Key couplets may offer a choice between two ranges of measurements or ratios. Sometimes when species are particularly difficult to separate these ranges are contiguous, or even overlap. For reliable identifications one should therefore ideally examine a series of 10 or more apterous adult aphids, so that if necessary the range of variation in the sample can be assessed and compared with the range given in the key.

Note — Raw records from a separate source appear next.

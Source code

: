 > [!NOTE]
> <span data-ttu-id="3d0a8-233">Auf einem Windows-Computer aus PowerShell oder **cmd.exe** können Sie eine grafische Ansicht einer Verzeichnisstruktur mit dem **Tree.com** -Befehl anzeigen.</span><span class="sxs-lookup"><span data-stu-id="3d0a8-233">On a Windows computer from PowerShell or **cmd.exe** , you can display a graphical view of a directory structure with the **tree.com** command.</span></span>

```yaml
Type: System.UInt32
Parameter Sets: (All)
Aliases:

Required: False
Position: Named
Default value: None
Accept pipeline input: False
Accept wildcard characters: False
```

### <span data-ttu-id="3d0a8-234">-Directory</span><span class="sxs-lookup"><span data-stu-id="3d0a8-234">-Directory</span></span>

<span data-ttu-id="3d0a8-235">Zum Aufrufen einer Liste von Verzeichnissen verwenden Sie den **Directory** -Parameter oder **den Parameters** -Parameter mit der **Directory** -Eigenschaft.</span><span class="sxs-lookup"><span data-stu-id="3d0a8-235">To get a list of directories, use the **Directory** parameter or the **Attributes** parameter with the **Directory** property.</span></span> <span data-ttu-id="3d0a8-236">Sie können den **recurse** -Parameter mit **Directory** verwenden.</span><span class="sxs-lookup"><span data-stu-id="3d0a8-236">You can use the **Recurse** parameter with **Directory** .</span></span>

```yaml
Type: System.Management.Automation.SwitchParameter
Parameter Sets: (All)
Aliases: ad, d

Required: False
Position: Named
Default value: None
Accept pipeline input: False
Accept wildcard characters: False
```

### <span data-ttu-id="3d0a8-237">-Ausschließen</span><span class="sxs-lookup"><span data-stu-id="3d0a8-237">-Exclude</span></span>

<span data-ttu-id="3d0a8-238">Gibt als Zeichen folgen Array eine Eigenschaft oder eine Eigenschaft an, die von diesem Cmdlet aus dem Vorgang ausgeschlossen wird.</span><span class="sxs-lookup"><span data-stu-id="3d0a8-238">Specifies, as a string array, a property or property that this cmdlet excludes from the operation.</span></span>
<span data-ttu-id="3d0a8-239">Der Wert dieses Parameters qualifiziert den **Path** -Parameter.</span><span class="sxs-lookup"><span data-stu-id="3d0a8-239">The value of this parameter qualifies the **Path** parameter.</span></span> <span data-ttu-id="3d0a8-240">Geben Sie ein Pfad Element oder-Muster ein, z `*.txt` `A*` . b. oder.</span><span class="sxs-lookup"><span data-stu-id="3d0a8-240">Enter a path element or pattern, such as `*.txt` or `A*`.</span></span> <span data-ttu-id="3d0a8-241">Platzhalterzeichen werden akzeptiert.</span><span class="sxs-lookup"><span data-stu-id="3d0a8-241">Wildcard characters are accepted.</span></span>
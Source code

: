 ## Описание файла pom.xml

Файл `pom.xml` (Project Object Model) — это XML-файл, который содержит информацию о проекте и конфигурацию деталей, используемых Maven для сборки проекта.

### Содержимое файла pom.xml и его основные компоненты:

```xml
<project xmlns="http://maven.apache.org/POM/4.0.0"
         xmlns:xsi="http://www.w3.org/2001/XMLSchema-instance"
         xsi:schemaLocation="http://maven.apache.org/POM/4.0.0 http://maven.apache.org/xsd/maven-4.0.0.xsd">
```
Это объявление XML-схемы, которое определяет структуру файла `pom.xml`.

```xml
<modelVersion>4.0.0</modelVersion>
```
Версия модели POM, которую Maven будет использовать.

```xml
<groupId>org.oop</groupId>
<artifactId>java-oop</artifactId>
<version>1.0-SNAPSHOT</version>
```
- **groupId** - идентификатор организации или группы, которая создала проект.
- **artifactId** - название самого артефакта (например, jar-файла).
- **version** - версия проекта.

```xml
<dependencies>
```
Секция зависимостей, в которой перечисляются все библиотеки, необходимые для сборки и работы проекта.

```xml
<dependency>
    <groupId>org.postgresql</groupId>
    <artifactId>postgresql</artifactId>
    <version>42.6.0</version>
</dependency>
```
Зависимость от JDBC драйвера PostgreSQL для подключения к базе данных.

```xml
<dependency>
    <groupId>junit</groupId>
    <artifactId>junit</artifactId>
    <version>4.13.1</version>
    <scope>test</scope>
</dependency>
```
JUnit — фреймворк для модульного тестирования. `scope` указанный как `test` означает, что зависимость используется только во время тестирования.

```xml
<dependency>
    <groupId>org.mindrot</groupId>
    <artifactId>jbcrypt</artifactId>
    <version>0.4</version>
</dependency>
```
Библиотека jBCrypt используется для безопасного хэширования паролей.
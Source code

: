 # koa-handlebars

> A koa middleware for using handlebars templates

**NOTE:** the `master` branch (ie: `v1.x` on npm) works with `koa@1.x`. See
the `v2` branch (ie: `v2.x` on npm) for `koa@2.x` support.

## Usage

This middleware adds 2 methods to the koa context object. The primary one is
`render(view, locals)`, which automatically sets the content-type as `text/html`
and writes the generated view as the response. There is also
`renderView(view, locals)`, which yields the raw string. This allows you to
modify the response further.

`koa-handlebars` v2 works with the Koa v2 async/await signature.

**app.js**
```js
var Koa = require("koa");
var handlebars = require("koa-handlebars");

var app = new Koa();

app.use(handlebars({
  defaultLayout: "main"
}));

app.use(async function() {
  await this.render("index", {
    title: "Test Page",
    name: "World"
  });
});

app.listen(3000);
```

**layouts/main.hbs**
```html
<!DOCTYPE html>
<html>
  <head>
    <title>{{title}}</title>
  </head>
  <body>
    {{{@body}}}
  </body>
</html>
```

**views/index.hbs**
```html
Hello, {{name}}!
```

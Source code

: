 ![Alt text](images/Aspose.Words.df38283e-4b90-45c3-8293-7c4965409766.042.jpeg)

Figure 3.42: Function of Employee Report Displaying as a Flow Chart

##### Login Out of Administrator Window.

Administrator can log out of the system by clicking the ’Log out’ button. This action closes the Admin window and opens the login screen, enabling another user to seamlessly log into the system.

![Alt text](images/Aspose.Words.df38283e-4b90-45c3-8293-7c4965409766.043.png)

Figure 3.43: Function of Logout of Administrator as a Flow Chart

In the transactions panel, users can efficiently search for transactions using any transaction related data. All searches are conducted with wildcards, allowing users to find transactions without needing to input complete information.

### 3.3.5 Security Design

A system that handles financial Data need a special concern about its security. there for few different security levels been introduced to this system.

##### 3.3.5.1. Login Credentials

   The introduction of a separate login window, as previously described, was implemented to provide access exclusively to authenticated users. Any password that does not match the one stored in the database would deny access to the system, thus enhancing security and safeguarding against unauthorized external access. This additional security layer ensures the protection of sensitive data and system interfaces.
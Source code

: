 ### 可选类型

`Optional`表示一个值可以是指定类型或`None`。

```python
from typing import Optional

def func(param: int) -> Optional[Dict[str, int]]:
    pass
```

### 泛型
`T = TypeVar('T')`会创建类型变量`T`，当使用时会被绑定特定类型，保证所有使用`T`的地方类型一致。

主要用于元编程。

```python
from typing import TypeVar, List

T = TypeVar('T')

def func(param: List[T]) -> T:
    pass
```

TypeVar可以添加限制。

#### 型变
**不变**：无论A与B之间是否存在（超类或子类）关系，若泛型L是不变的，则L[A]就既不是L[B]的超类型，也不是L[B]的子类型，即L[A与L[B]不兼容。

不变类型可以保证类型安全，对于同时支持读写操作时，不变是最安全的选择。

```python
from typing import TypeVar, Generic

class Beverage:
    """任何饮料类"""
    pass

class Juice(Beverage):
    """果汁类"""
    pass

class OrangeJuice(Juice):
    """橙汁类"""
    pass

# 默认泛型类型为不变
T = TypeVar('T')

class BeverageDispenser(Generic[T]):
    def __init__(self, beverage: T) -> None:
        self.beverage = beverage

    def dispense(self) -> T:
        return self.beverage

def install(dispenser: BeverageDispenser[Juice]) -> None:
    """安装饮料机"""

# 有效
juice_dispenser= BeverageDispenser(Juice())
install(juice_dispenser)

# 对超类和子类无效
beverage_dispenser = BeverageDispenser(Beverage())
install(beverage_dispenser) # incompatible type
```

Keys will not work if applied to immature aphids, and in several groups, especially when the adult cauda is broad and rounded as in Lachninae, Greenideinae and many Eriosomatinae, it can be difficult to distinguish between late instar immatures and apterous adults. If the form of the adult cauda is not distinctive, then the presence of rudimentary gonopophyses, and of fully-formed and clearly defined anal and genital plates, can provide recognition features for adults, but even these are not wholly reliable. To be confident about the recognition of adults in difficult cases it may be necessary to examine a number of specimens of different sizes from the same colony, in order to establish what are the particular features of the adult insect in that species. In any case collection and examination of a large sample should be the general rule, because identifications should always be based on an examination of the fullest possible range of variation.